Edición Nro: 2830

Deportes

Consoló a Zverev

Federer en la intimidad de los vestuarios

Federer en la intimidad de los vestuarios El suizo confortó al alemán en Melbourne Park haciendo un alto a su paso camino al partido. «Parecía destrozado cuando le he visto».

Para el jugador de Hamburgo, un deportista de logros precoces y maneras de gran figura, la derrota era algo más que el cierre de un encuentro. Ceder la tercera ronda de Melbourne ante el surcoreano Hyeon Chung, vigente campeón de las Next Gen ATP Finals, escondía un sentir más profundo.

A sus 20 años, el No. 4 del Ranking ATP ha disputado 11 cuadros finales de Grand Slam. En ninguno de ellos logró firmar una victoria más allá de la tercer partido. Una circunstancia normal para un deportista medio, una profunda decepción para un competidor sin límites en mente.

Con gesto serio, cabeza gacha y alma herida, Zverev encontró en Federer un confidente ideal, capaz de comprender su sentir y dispuesto a tender la mano para superar el momento.
«Todavía es un jugador muy joven» declaró Roger sobre Alexander, quien reconoció ante la prensa el gran efecto reparador que le produjo la conversación. «De alguna manera, aún está llegando. Todavía está buscando la irrupción en torneos de Grand Slam», valoró el suizo desde la prudencia.

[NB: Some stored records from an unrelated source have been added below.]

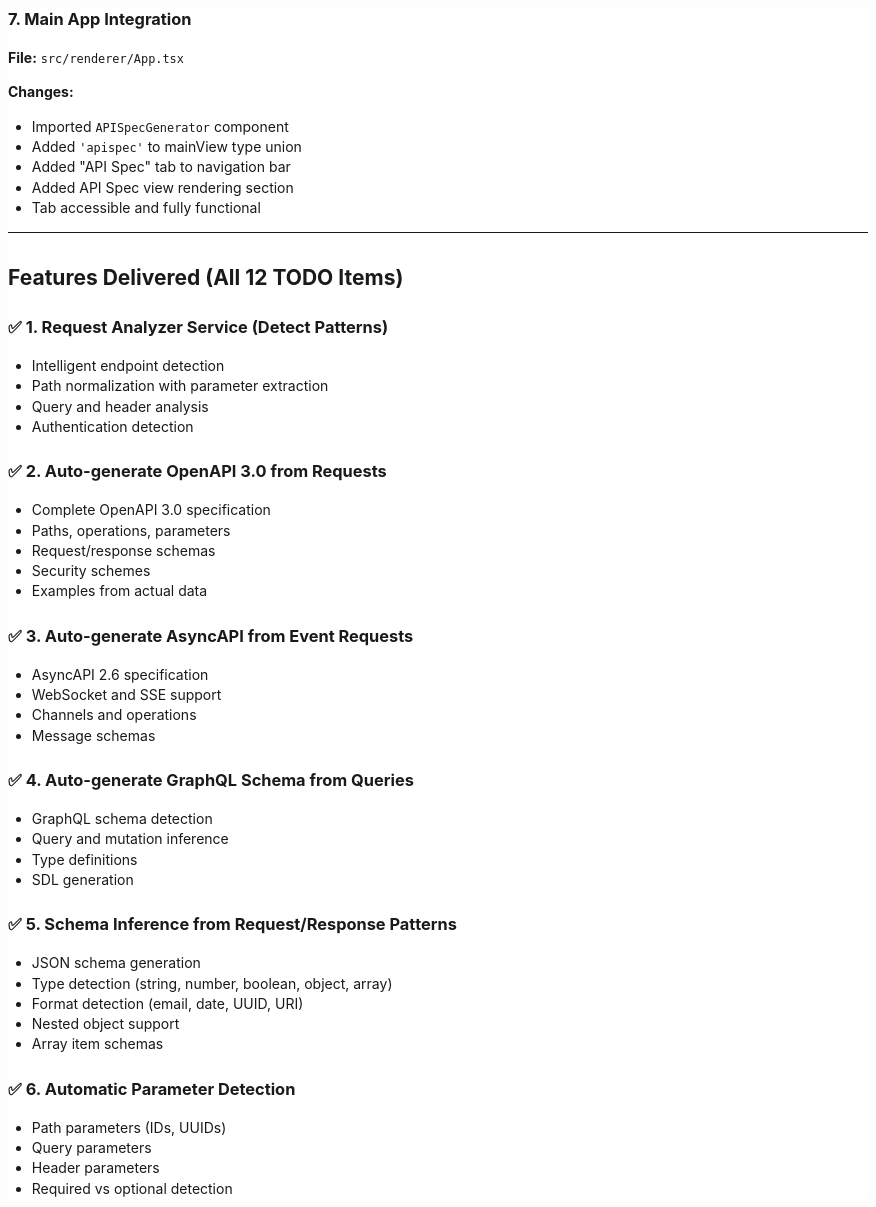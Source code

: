 
### 7. Main App Integration

**File:** `src/renderer/App.tsx`

**Changes:**
- Imported `APISpecGenerator` component
- Added `'apispec'` to mainView type union
- Added "API Spec" tab to navigation bar
- Added API Spec view rendering section
- Tab accessible and fully functional

---

## Features Delivered (All 12 TODO Items)

### ✅ 1. Request Analyzer Service (Detect Patterns)
- Intelligent endpoint detection
- Path normalization with parameter extraction
- Query and header analysis
- Authentication detection

### ✅ 2. Auto-generate OpenAPI 3.0 from Requests
- Complete OpenAPI 3.0 specification
- Paths, operations, parameters
- Request/response schemas
- Security schemes
- Examples from actual data

### ✅ 3. Auto-generate AsyncAPI from Event Requests
- AsyncAPI 2.6 specification
- WebSocket and SSE support
- Channels and operations
- Message schemas

### ✅ 4. Auto-generate GraphQL Schema from Queries
- GraphQL schema detection
- Query and mutation inference
- Type definitions
- SDL generation

### ✅ 5. Schema Inference from Request/Response Patterns
- JSON schema generation
- Type detection (string, number, boolean, object, array)
- Format detection (email, date, UUID, URI)
- Nested object support
- Array item schemas

### ✅ 6. Automatic Parameter Detection
- Path parameters (IDs, UUIDs)
- Query parameters
- Header parameters
- Required vs optional detection
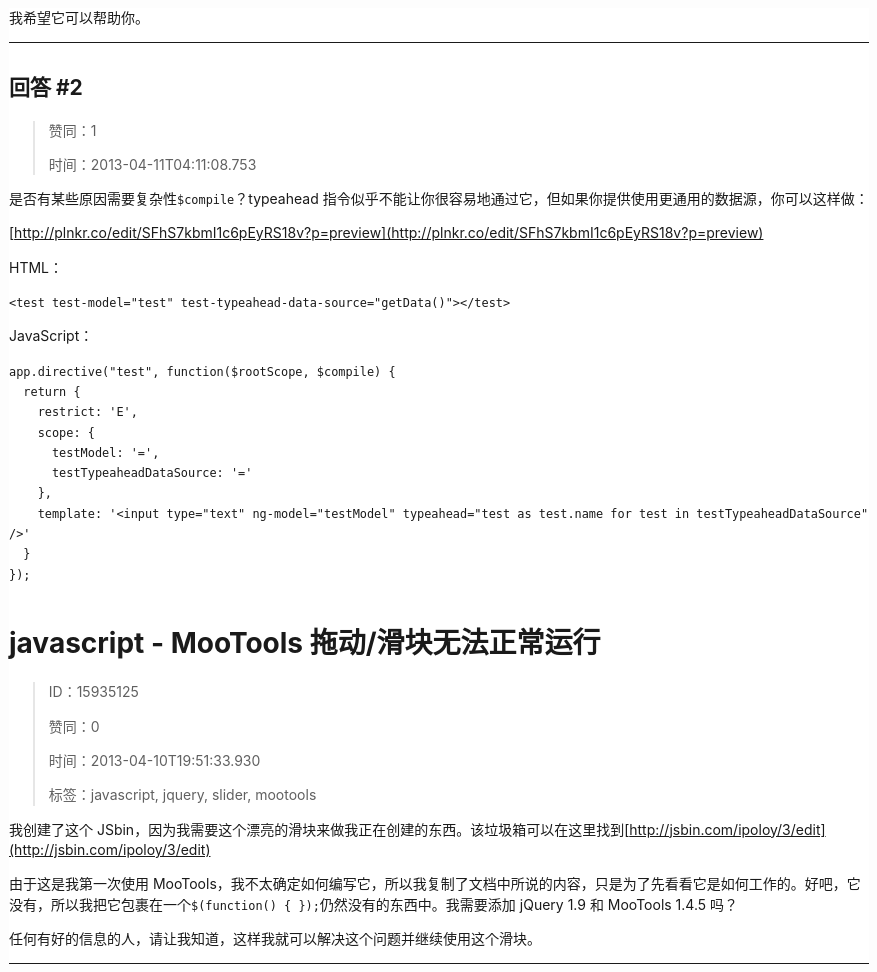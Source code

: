 我希望它可以帮助你。

* * *

## 回答 #2

> 赞同：1
> 
> 时间：2013-04-11T04:11:08.753

是否有某些原因需要复杂性`$compile`？typeahead 指令似乎不能让你很容易地通过它，但如果你提供使用更通用的数据源，你可以这样做：

[http://plnkr.co/edit/SFhS7kbmI1c6pEyRS18v?p=preview](http://plnkr.co/edit/SFhS7kbmI1c6pEyRS18v?p=preview)

HTML：

```
<test test-model="test" test-typeahead-data-source="getData()"></test> 
```

JavaScript：

```
app.directive("test", function($rootScope, $compile) {
  return {
    restrict: 'E',
    scope: {
      testModel: '=',
      testTypeaheadDataSource: '='
    },
    template: '<input type="text" ng-model="testModel" typeahead="test as test.name for test in testTypeaheadDataSource" />'
  }
}); 
```

# javascript - MooTools 拖动/滑块无法正常运行

> ID：15935125
> 
> 赞同：0
> 
> 时间：2013-04-10T19:51:33.930
> 
> 标签：javascript, jquery, slider, mootools

我创建了这个 JSbin，因为我需要这个漂亮的滑块来做我正在创建的东西。该垃圾箱可以在这里找到[http://jsbin.com/ipoloy/3/edit](http://jsbin.com/ipoloy/3/edit)

由于这是我第一次使用 MooTools，我不太确定如何编写它，所以我复制了文档中所说的内容，只是为了先看看它是如何工作的。好吧，它没有，所以我把它包裹在一个`$(function() { });`仍然没有的东西中。我需要添加 jQuery 1.9 和 MooTools 1.4.5 吗？

任何有好的信息的人，请让我知道，这样我就可以解决这个问题并继续使用这个滑块。

* * *
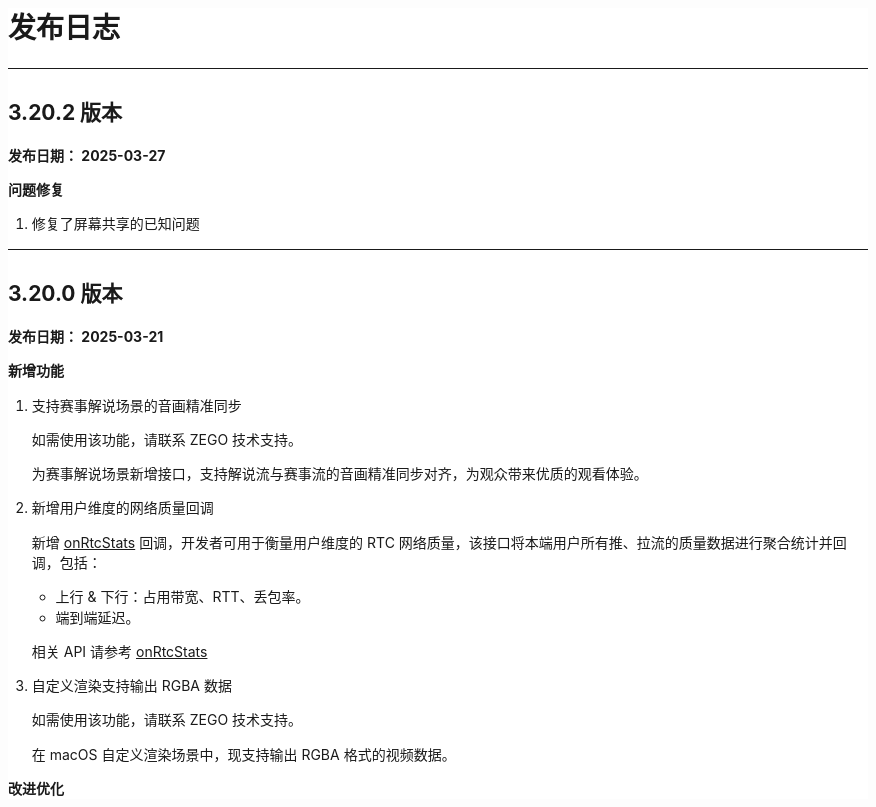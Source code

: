 # 发布日志

- - -



## 3.20.2 版本 <a id="3.20.2"></a>

**发布日期： 2025-03-27**

**问题修复**

1. 修复了屏幕共享的已知问题


---

## 3.20.0 版本 <a id="3.20.0"></a>

**发布日期： 2025-03-21**


**新增功能**

1. 支持赛事解说场景的音画精准同步

    <Warning title="注意">


    如需使用该功能，请联系 ZEGO 技术支持。


    </Warning>



    为赛事解说场景新增接口，支持解说流与赛事流的音画精准同步对齐，为观众带来优质的观看体验。

2. 新增用户维度的网络质量回调

    新增 [onRtcStats](https://doc-zh.zego.im/article/api?doc=Express_Video_SDK_API~cpp_macos~class~IZegoEventHandler#on-rtc-stats) 回调，开发者可用于衡量用户维度的 RTC 网络质量，该接口将本端用户所有推、拉流的质量数据进行聚合统计并回调，包括：<ul><li>上行 & 下行：占用带宽、RTT、丢包率。</li><li>端到端延迟。</li></ul>

    相关 API 请参考 [onRtcStats](https://doc-zh.zego.im/article/api?doc=Express_Video_SDK_API~cpp_macos~class~IZegoEventHandler#on-rtc-stats)

3. 自定义渲染支持输出 RGBA 数据

    <Warning title="注意">


    如需使用该功能，请联系 ZEGO 技术支持。


    </Warning>



    在 macOS 自定义渲染场景中，现支持输出 RGBA 格式的视频数据。

**改进优化**
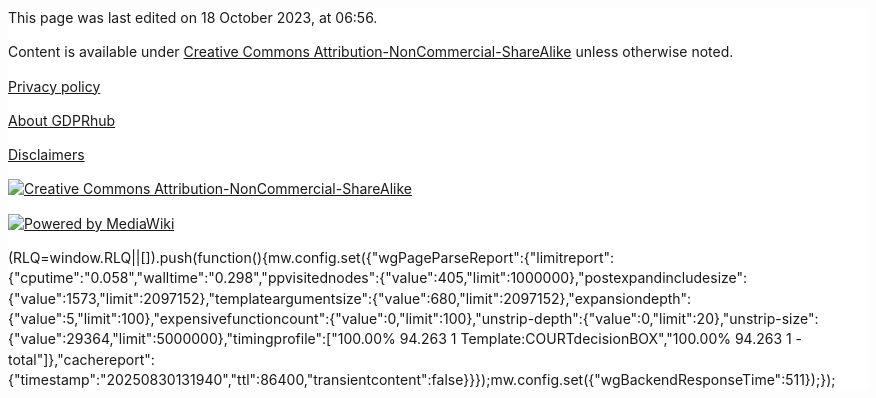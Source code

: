 This page was last edited on 18 October 2023, at 06:56.

Content is available under [Creative Commons Attribution-NonCommercial-ShareAlike](https://creativecommons.org/licenses/by-nc-sa/4.0/) unless otherwise noted.

[Privacy policy](/index.php?title=GDPRhub:Privacy_policy)

[About GDPRhub](/index.php?title=GDPRhub:About)

[Disclaimers](/index.php?title=GDPRhub:General_disclaimer)

[![Creative Commons Attribution-NonCommercial-ShareAlike](/resources/assets/licenses/cc-by-nc-sa.png)](https://creativecommons.org/licenses/by-nc-sa/4.0/)

[![Powered by MediaWiki](/resources/assets/poweredby_mediawiki_88x31.png)](https://www.mediawiki.org/)

(RLQ=window.RLQ||\[\]).push(function(){mw.config.set({"wgPageParseReport":{"limitreport":{"cputime":"0.058","walltime":"0.298","ppvisitednodes":{"value":405,"limit":1000000},"postexpandincludesize":{"value":1573,"limit":2097152},"templateargumentsize":{"value":680,"limit":2097152},"expansiondepth":{"value":5,"limit":100},"expensivefunctioncount":{"value":0,"limit":100},"unstrip-depth":{"value":0,"limit":20},"unstrip-size":{"value":29364,"limit":5000000},"timingprofile":\["100.00% 94.263 1 Template:COURTdecisionBOX","100.00% 94.263 1 -total"\]},"cachereport":{"timestamp":"20250830131940","ttl":86400,"transientcontent":false}}});mw.config.set({"wgBackendResponseTime":511});});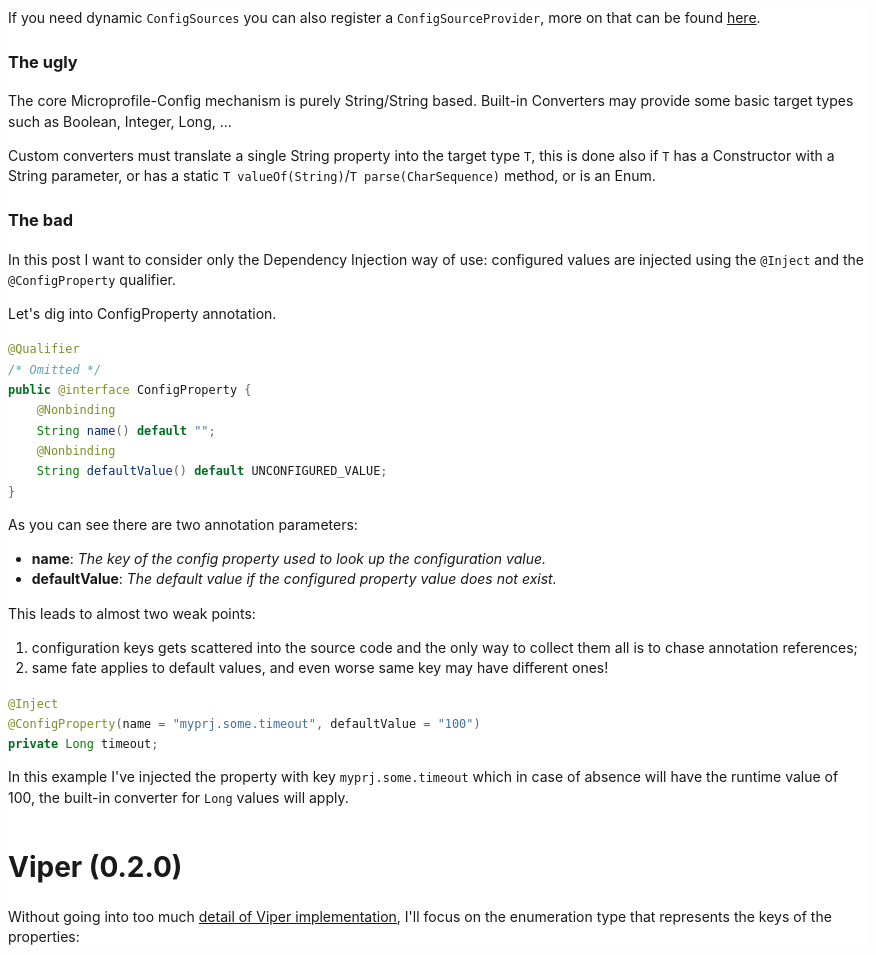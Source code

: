 If you need dynamic `ConfigSources` you can also register a `ConfigSourceProvider`, more on that can be found [here](https://github.com/eclipse/microprofile-config/blob/1.2/spec/src/main/asciidoc/configsources.asciidoc).

### The ugly

The core Microprofile-Config mechanism is purely String/String based. Built-in Converters may provide some basic target types such as Boolean, Integer, Long, ...

Custom converters must translate a single String property into the target type `T`, this is done also if `T` has a Constructor with a String parameter, or has a static `T valueOf(String)`/`T parse(CharSequence)` method, or is an Enum.

### The bad

In this post I want to consider only the Dependency Injection way of use: configured values are injected using the `@Inject` and the `@ConfigProperty` qualifier.

Let's dig into ConfigProperty annotation.

```java
@Qualifier
/* Omitted */
public @interface ConfigProperty {
    @Nonbinding
    String name() default "";
    @Nonbinding
    String defaultValue() default UNCONFIGURED_VALUE;
}
```

As you can see there are two annotation parameters:

 * **name**: _The key of the config property used to look up the configuration value._
 * **defaultValue**: _The default value if the configured property value does not exist._

This leads to almost two weak points:

 1. configuration keys gets scattered into the source code and the only way to collect them all is to chase annotation references;
 2. same fate applies to default values, and even worse same key may have different ones!

```java
@Inject
@ConfigProperty(name = "myprj.some.timeout", defaultValue = "100")
private Long timeout;
```

In this example I've injected the property with key `myprj.some.timeout` which in case of absence will have the runtime value of 100, the built-in converter for `Long` values will apply.

# Viper (0.2.0)

Without going into too much [detail of Viper implementation](https://github.com/civitz/viper/blob/master/README.md), I'll focus on the enumeration type that represents the keys of the properties:
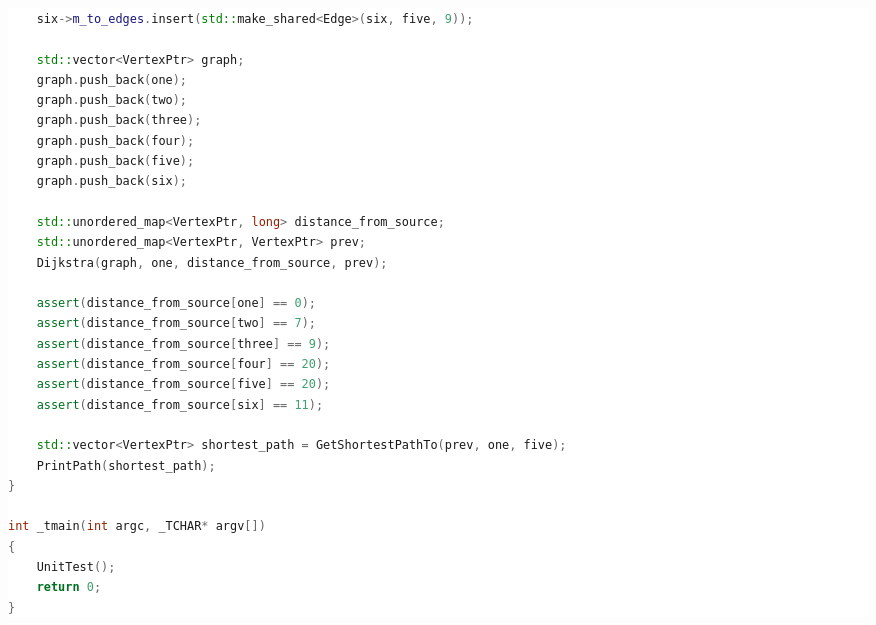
 ```cpp
	six->m_to_edges.insert(std::make_shared<Edge>(six, five, 9));

	std::vector<VertexPtr> graph;
	graph.push_back(one);
	graph.push_back(two);
	graph.push_back(three);
	graph.push_back(four);
	graph.push_back(five);
	graph.push_back(six);

	std::unordered_map<VertexPtr, long> distance_from_source;
	std::unordered_map<VertexPtr, VertexPtr> prev;
	Dijkstra(graph, one, distance_from_source, prev);
	
	assert(distance_from_source[one] == 0);
	assert(distance_from_source[two] == 7);
	assert(distance_from_source[three] == 9);
	assert(distance_from_source[four] == 20);
	assert(distance_from_source[five] == 20);
	assert(distance_from_source[six] == 11);

	std::vector<VertexPtr> shortest_path = GetShortestPathTo(prev, one, five);
	PrintPath(shortest_path);
}

int _tmain(int argc, _TCHAR* argv[])
{
	UnitTest();
	return 0;
}

```
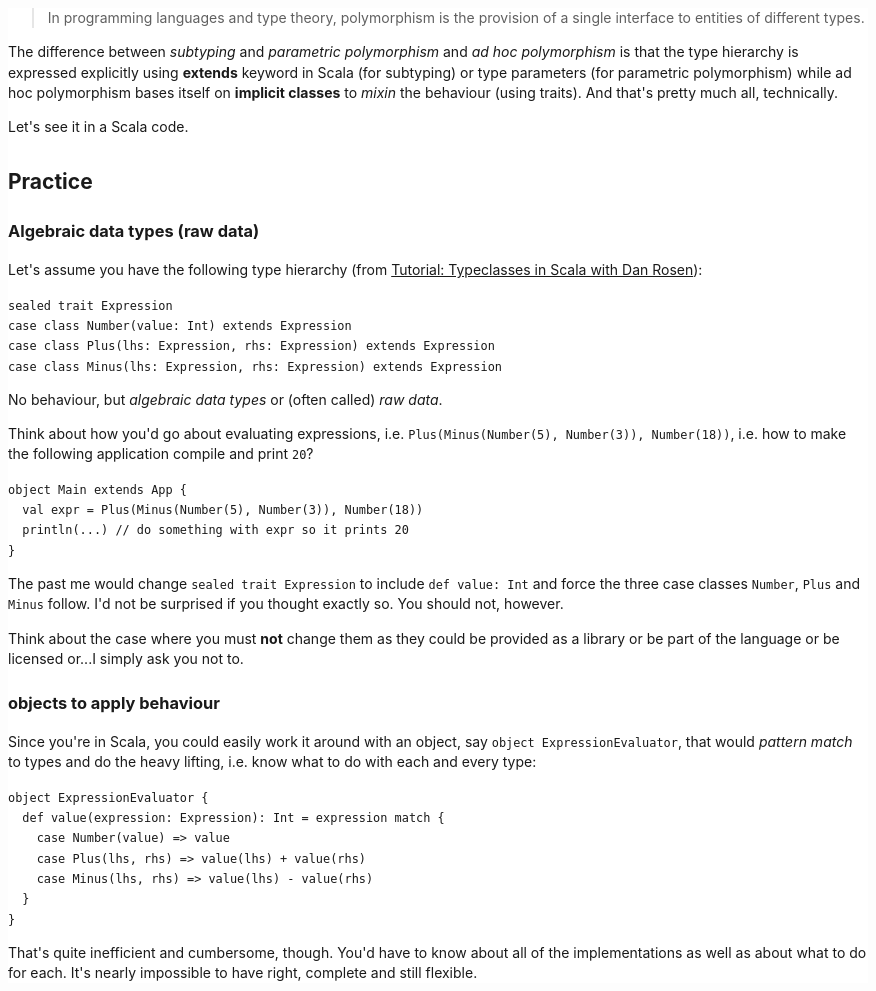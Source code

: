 > In programming languages and type theory, polymorphism is the provision of a single interface to entities of different types.

The difference between *subtyping* and *parametric polymorphism* and *ad hoc polymorphism* is that the type hierarchy is expressed explicitly using **extends** keyword in Scala (for subtyping) or type parameters (for parametric polymorphism) while ad hoc polymorphism bases itself on **implicit classes** to *mixin* the behaviour (using traits). And that's pretty much all, technically.

Let's see it in a Scala code.

## Practice

### Algebraic data types (raw data)

Let's assume you have the following type hierarchy (from [Tutorial: Typeclasses in Scala with Dan Rosen](https://youtu.be/sVMES4RZF-8)):

    sealed trait Expression
    case class Number(value: Int) extends Expression
    case class Plus(lhs: Expression, rhs: Expression) extends Expression
    case class Minus(lhs: Expression, rhs: Expression) extends Expression

No behaviour, but *algebraic data types* or (often called) *raw data*.

Think about how you'd go about evaluating expressions, i.e. `Plus(Minus(Number(5), Number(3)), Number(18))`, i.e. how to make the following application compile and print `20`?

    object Main extends App {
      val expr = Plus(Minus(Number(5), Number(3)), Number(18))
      println(...) // do something with expr so it prints 20
    }

The past me would change `sealed trait Expression` to include `def value: Int` and force the three case classes `Number`, `Plus` and `Minus` follow. I'd not be surprised if you thought exactly so. You should not, however.

Think about the case where you must **not** change them as they could be provided as a library or be part of the language or be licensed or...I simply ask you not to.

### objects to apply behaviour

Since you're in Scala, you could easily work it around with an object, say `object ExpressionEvaluator`, that would *pattern match* to types and do the heavy lifting, i.e. know what to do with each and every type:

    object ExpressionEvaluator {
      def value(expression: Expression): Int = expression match {
        case Number(value) => value
        case Plus(lhs, rhs) => value(lhs) + value(rhs)
        case Minus(lhs, rhs) => value(lhs) - value(rhs)
      }
    }

That's quite inefficient and cumbersome, though. You'd have to know about all of the implementations as well as about what to do for each. It's nearly impossible to have right, complete and still flexible.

«En ocasiones es positivo echar la vista atrás y centrarse en las cosas buenas que has logrado. Necesitas darte tiempo, tal vez situar el listón algo más bajo», recomendó Roger. «Intenta ponerte como objetivo los cuartos de final o las semifinales, no pensar directamente en venir al Abierto de Australia o al US Open con una mentalidad que diga ‘tengo que ganar esto’».

El ejemplo de Federer, un jugador de evolución pausada hasta resultar el tenista más laureado de todos los tiempos, sirvió como un espejo perfecto para Zverev - esforzado en una carrera que recién florece.
«Las personas hablarán, pero para el jugador es complicado si no logra lo que se propone”, defendió el suizo. «Recuerdo que tuve un obstáculo para superar los cuartos de final. Necesité esperar hasta 2003 para conseguirlo, y en ese momento tenía 22 años. Recuerdo que llegaba a cuartos de final o perdía en primera ronda», declaró Roger, colocando un paralelismo en la mente del alemán, un jugador capaz de levantar su primer ATP World Tour Masters 1000 y de ingresar en el Top 5 del ATP World Tour a una edad más temprana que el propio suizo.


«Eso es lo que le dije a Sascha. Sé paciente con ello. No te pongas encima una presión innecesaria. Aprende de estos errores. Lo que ha pasado, ha pasado. Desafortunadamente, uno debe tener confianza en el proceso en el que se encuentra», recomendó. «Has tenido una buena pretemporada. Has trabajado duro. Estás haciendo las cosas correctas. Quizá no estén dando resultado en Grand Slam, pero tienes que mantenerte tranquilo, no te metas en un agujero. No hay motivo para hacer eso ahora mismo. Ya hay demasiada presión encima».

«Pensé que unas buenas palabras podrían animarle, ayudarle a superar la derrota unas horas antes de lo habitual. Se supone que te debe doler. Estoy seguro de que así fue», cerró Federer, interesado por el bienestar de los nuevos talentos del circuito. «Le di una palmada en el hombro y le dije ‘vamos, no es tan terrible. Podría ser peor’».

En el Abierto de Australia, donde la competencia es feroz sobre la pista, la experiencia de los veteranos y la ilusión de los más jóvenes cruzan sus caminos. Un gesto humano para agrandar la esencia del deporte.